DATA RECORDS.

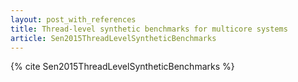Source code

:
 ```yaml
---
layout: post_with_references
title: Thread-level synthetic benchmarks for multicore systems
article: Sen2015ThreadLevelSyntheticBenchmarks
---
```


{% cite Sen2015ThreadLevelSyntheticBenchmarks %}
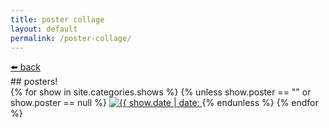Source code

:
 ```yaml
---
title: poster collage
layout: default
permalink: /poster-collage/
---
```

<p class="help" style="margin-bottom: 0;"><a href="/tour/">⬅️ back</a>&nbsp;</p>
## posters!
<section id="collage">
{% for show in site.categories.shows %}
{% unless show.poster == "" or show.poster == null %}
<a href="/tour/#{{ show.date | date: "%m%-d%Y" }}">
<img src="{{ show.poster }}" alt="{{ show.date | date: "%m/%-d/%Y" }}, {{ show.location }}, {{ show.venue }}">
</a>
{% endunless %}
{% endfor %}
</section>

TASK ITEM.
Copy out the listing word for word and skip its pictures.

RESULT OF THIS EXERCISE.
Source code

:
 ```yaml
---
layout: post_with_references
title: Thread-level synthetic benchmarks for multicore systems
article: Sen2015ThreadLevelSyntheticBenchmarks
---
```


{% cite Sen2015ThreadLevelSyntheticBenchmarks %}
Source code

:
 ```yaml
---
title: poster collage
layout: default
permalink: /poster-collage/
---
```

<p class="help" style="margin-bottom: 0;"><a href="/tour/">⬅️ back</a>&nbsp;</p>
## posters!
<section id="collage">
{% for show in site.categories.shows %}
{% unless show.poster == "" or show.poster == null %}
<a href="/tour/#{{ show.date | date: "%m%-d%Y" }}">
<img src="{{ show.poster }}" alt="{{ show.date | date: "%m/%-d/%Y" }}, {{ show.location }}, {{ show.venue }}">
</a>
{% endunless %}
{% endfor %}
</section>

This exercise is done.